WHAT YOU WILL DO: Give the lines below again exactly, starting with the line that holds "and second order counter terms." and going on through the line that holds "For QED, one".

-------- DATA RECORDS

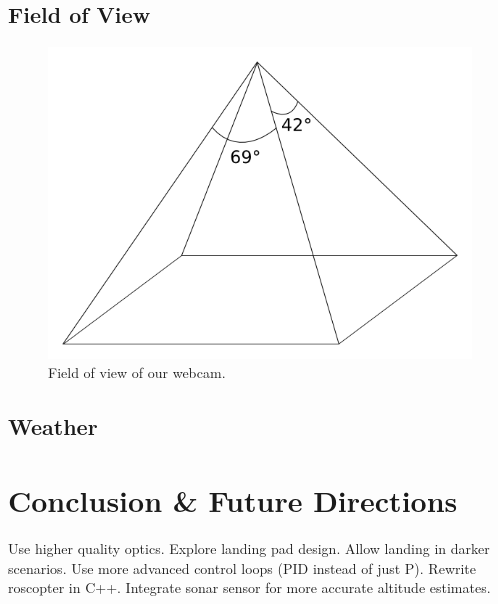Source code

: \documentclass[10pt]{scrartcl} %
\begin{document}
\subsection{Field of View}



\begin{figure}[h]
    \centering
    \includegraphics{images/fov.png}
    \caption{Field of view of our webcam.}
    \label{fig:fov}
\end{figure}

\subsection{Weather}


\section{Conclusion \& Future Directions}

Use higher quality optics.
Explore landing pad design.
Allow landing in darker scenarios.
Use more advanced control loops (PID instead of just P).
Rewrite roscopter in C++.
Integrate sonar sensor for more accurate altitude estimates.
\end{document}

----------------
-------- DATA RECORDS

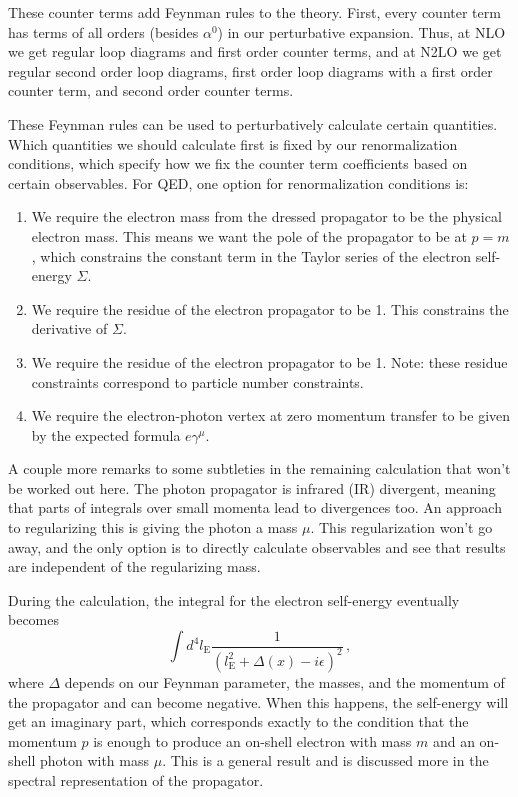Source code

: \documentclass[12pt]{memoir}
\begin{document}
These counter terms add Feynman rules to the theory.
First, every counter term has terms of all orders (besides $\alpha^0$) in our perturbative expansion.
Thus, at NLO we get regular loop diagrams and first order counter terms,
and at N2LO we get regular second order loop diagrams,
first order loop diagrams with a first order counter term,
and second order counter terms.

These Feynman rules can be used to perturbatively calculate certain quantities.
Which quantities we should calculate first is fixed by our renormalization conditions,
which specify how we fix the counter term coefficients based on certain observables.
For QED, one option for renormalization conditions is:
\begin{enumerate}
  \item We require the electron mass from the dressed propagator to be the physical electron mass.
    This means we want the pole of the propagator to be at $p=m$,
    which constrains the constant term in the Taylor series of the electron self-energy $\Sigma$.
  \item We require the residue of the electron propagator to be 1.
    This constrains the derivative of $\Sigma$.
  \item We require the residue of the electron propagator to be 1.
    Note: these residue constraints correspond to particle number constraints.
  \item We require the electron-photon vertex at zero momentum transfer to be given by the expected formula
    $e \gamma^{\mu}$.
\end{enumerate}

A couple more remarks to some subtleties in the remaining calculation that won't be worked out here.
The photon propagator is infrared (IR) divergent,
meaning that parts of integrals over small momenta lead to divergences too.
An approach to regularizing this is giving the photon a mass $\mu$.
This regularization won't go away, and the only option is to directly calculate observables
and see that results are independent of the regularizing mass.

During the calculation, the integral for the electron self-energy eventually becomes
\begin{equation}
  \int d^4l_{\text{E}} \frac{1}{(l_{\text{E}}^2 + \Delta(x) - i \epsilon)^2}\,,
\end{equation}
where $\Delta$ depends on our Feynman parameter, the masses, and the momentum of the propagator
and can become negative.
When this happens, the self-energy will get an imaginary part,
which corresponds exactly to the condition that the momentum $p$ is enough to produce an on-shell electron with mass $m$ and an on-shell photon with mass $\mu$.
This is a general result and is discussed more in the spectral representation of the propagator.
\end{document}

----------------
-------- DATA RECORDS

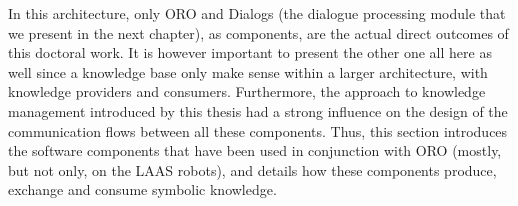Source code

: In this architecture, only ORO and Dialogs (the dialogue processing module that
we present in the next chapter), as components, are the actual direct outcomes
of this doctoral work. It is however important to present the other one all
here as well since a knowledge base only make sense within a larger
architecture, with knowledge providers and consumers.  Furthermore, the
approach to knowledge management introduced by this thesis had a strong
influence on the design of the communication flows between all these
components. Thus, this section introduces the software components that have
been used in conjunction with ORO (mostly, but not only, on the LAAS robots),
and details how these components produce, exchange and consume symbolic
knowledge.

----------------

ANSWER BELOW:
and second order counter terms.

These Feynman rules can be used to perturbatively calculate certain quantities.
Which quantities we should calculate first is fixed by our renormalization conditions,
which specify how we fix the counter term coefficients based on certain observables.
For QED, one option for renormalization conditions is:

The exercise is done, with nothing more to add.